Keywords

1 Introduction

Existing reinforced concrete (RC) structures are constructed following the old design guidelines where the design demand on the structure was evaluated based on mostly gravity loads. Such structures are highly vulnerable to deterioration due to accidental damage, earthquakes, poor maintenance, and corrosion. It is essential to adopt a retrofitting technique to avoid demolition and disruption to typical daily services. About 28% of the local road bridges and 25% of rural highway bridges in Canada were built more than 50 years ago, and approximately 15% of these bridges were found to be in the worst condition [19]. The fiber reinforced polymer (FRP) has gained popularity due to its favorable properties: lightweight, high strength, durable, non-corrosive, and easier installation [10]. FRP has made its way into the shear strengthening of structures and is being studied for further improvements in its serviceability.
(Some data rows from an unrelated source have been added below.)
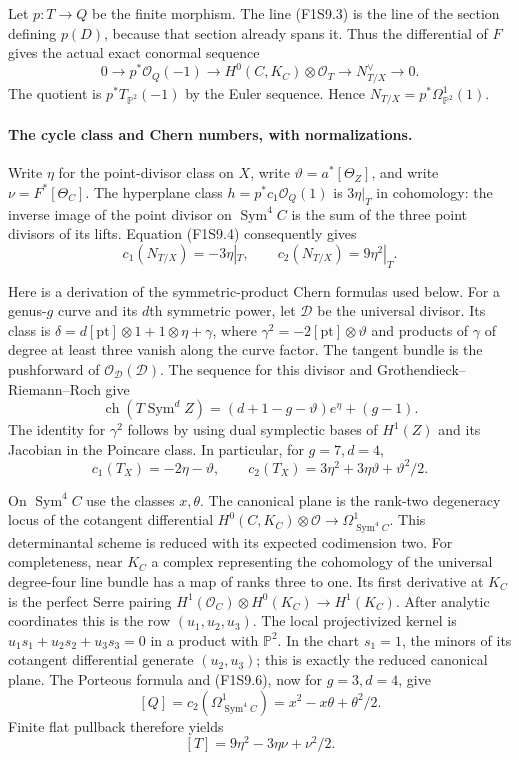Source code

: Let $p:T\to Q$ be the finite morphism. The line (F1S9.3) is the line of
the section defining $p(D)$, because that section already spans it.
Thus the differential of $F$ gives the actual exact conormal sequence
\[
 0\longrightarrow p^*\mathcal O_Q(-1)
  \longrightarrow H^0(C,K_C)\otimes\mathcal O_T
  \longrightarrow N^\vee_{T/X}\longrightarrow0.
 \tag{F1S9.4}
\]
The quotient is $p^*T_{\mathbb P^2}(-1)$ by the Euler sequence. Hence
$N_{T/X}=p^*\Omega_{\mathbb P^2}^1(1)$.

\paragraph{The cycle class and Chern numbers, with normalizations.}
Write $\eta$ for the point-divisor class on $X$, write
$\vartheta=a^*[\Theta_Z]$, and write
$\nu=F^*[\Theta_C]$. The hyperplane class $h=p^*c_1\mathcal O_Q(1)$
is $3\eta|_T$ in cohomology: the inverse image of the point divisor
on $\operatorname{Sym}^4C$ is the sum of the three point divisors of
its lifts. Equation (F1S9.4) consequently gives
\[
 c_1(N_{T/X})=-3\eta|_T,\qquad c_2(N_{T/X})=9\eta^2|_T.
 \tag{F1S9.5}
\]

Here is a derivation of the symmetric-product Chern formulas used below.
For a genus-$g$ curve and its $d$th symmetric power, let $\mathcal D$
be the universal divisor. Its class is
$\delta=d[\mathrm{pt}]\otimes1+1\otimes\eta+\gamma$, where
$\gamma^2=-2[\mathrm{pt}]\otimes\vartheta$ and products of $\gamma$
of degree at least three vanish along the curve factor. The tangent
bundle is the pushforward of $\mathcal O_{\mathcal D}(\mathcal D)$.
The sequence for this divisor and Grothendieck--Riemann--Roch give
\[
 \operatorname{ch}(T\operatorname{Sym}^d Z)
       =(d+1-g-\vartheta)e^\eta+(g-1).
 \tag{F1S9.6}
\]
The identity for $\gamma^2$ follows by using dual symplectic bases of
$H^1(Z)$ and its Jacobian in the Poincare class. In particular, for
$g=7,d=4$,
\[
 c_1(T_X)=-2\eta-\vartheta,\qquad
 c_2(T_X)=3\eta^2+3\eta\vartheta+\vartheta^2/2.
 \tag{F1S9.7}
\]

On $\operatorname{Sym}^4C$ use the classes $x,\theta$. The canonical
plane is the rank-two degeneracy locus of the cotangent differential
$H^0(C,K_C)\otimes\mathcal O\to\Omega^1_{\operatorname{Sym}^4C}$.
This determinantal scheme is reduced with its expected codimension two.
For completeness, near $K_C$ a complex representing the cohomology of
the universal degree-four line bundle has a map of ranks three to one.
Its first derivative at $K_C$ is the perfect Serre pairing
$H^1(\mathcal O_C)\otimes H^0(K_C)\to H^1(K_C)$.
After analytic coordinates this is the row $(u_1,u_2,u_3)$.
The local projectivized kernel is
$u_1s_1+u_2s_2+u_3s_3=0$ in a product with $\mathbb P^2$.
In the chart $s_1=1$, the minors of its cotangent differential
generate $(u_2,u_3)$; this is exactly the reduced canonical plane.
The Porteous formula and (F1S9.6), now for $g=3,d=4$, give
\[
 [Q]=c_2(\Omega^1_{\operatorname{Sym}^4C})
       =x^2-x\theta+\theta^2/2.
\]
Finite flat pullback therefore yields
\[
                         [T]=9\eta^2-3\eta\nu+\nu^2/2.
 \tag{F1S9.8}
\]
Compared to rectangular beams, T-beams have higher resistance to shear cracks [16]. As the main objective of beam shear strengthening is to bridge the cracks, FRPs are one of the most effective strengthening solutions. The typical wrapping schemes observed in externally bonded FRP retrofitted beams are u-wrap, closed wrap, and side bonded wrap. Although termed as the best option, the closed wrap is mostly avoided as it is difficult to wire the FRP laminates up to the flange in T-beams. A reliable design method is necessary to increase the longevity of the retrofitted beams and utilize most of the properties of FRP laminates. Several experimental studies are available in the literature focusing on the shear strengthening of RC beams using externally bonded FRP layers [7, 8, 11]. Design codes and guidelines, namely ACI 440.2R-17 [1], CSA S6:19 [2] and CSA S806 [3], are widely followed in designing such retrofitting systems. However, the precision obtained from the design guidelines is inadequate and the design equations rely heavily on several parameters calculation of which is often tedious. Furthermore, a number of studies developed semi-empirical equations for the shear strength determination of externally bonded FRP retrofitted beams [2, 6, 15]. Various prediction models have also been developed in the past by researchers to identify the shear capacity of the beams [14, 20, 21]. The prediction models, however, lack accuracy when applied to factors outside the range of the data that were used to develop the models. A more comprehensive database is thus required to develop a high accuracy prediction model for the shear capacity of RC T-beams strengthened with FRP.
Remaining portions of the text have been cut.